### Material shown
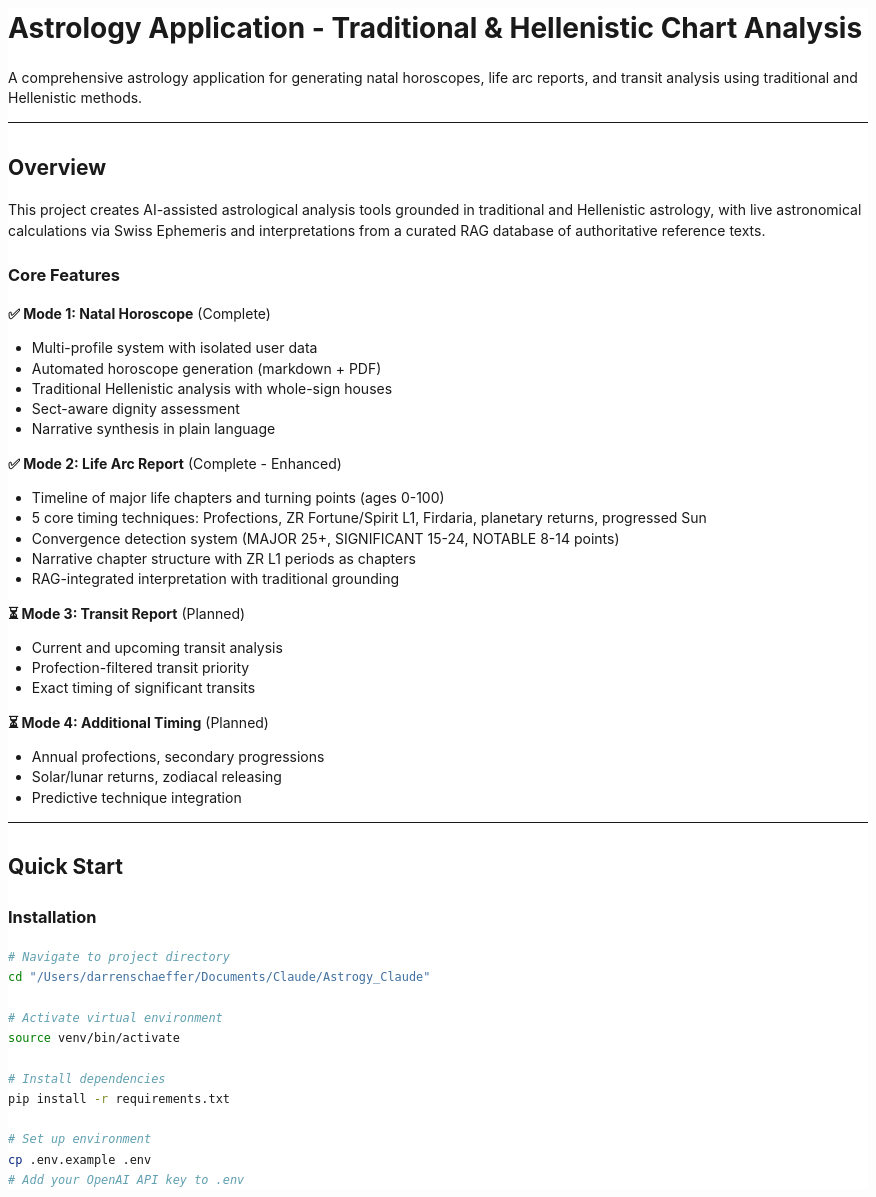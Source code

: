 # Astrology Application - Traditional & Hellenistic Chart Analysis

A comprehensive astrology application for generating natal horoscopes, life arc reports, and transit analysis using traditional and Hellenistic methods.

---

## Overview

This project creates AI-assisted astrological analysis tools grounded in traditional and Hellenistic astrology, with live astronomical calculations via Swiss Ephemeris and interpretations from a curated RAG database of authoritative reference texts.

### Core Features

**✅ Mode 1: Natal Horoscope** (Complete)
- Multi-profile system with isolated user data
- Automated horoscope generation (markdown + PDF)
- Traditional Hellenistic analysis with whole-sign houses
- Sect-aware dignity assessment
- Narrative synthesis in plain language

**✅ Mode 2: Life Arc Report** (Complete - Enhanced)
- Timeline of major life chapters and turning points (ages 0-100)
- 5 core timing techniques: Profections, ZR Fortune/Spirit L1, Firdaria, planetary returns, progressed Sun
- Convergence detection system (MAJOR 25+, SIGNIFICANT 15-24, NOTABLE 8-14 points)
- Narrative chapter structure with ZR L1 periods as chapters
- RAG-integrated interpretation with traditional grounding

**⏳ Mode 3: Transit Report** (Planned)
- Current and upcoming transit analysis
- Profection-filtered transit priority
- Exact timing of significant transits

**⏳ Mode 4: Additional Timing** (Planned)
- Annual profections, secondary progressions
- Solar/lunar returns, zodiacal releasing
- Predictive technique integration

---

## Quick Start

### Installation

```bash
# Navigate to project directory
cd "/Users/darrenschaeffer/Documents/Claude/Astrogy_Claude"

# Activate virtual environment
source venv/bin/activate

# Install dependencies
pip install -r requirements.txt

# Set up environment
cp .env.example .env
# Add your OpenAI API key to .env
```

### What you should do
The answer is the run of lines above from the line containing "Natal Horoscope** (Complete)" through the line containing "- Narrative synthesis in plain language", copied exactly and alone.

### Task answer
**✅ Mode 1: Natal Horoscope** (Complete)
- Multi-profile system with isolated user data
- Automated horoscope generation (markdown + PDF)
- Traditional Hellenistic analysis with whole-sign houses
- Sect-aware dignity assessment
- Narrative synthesis in plain language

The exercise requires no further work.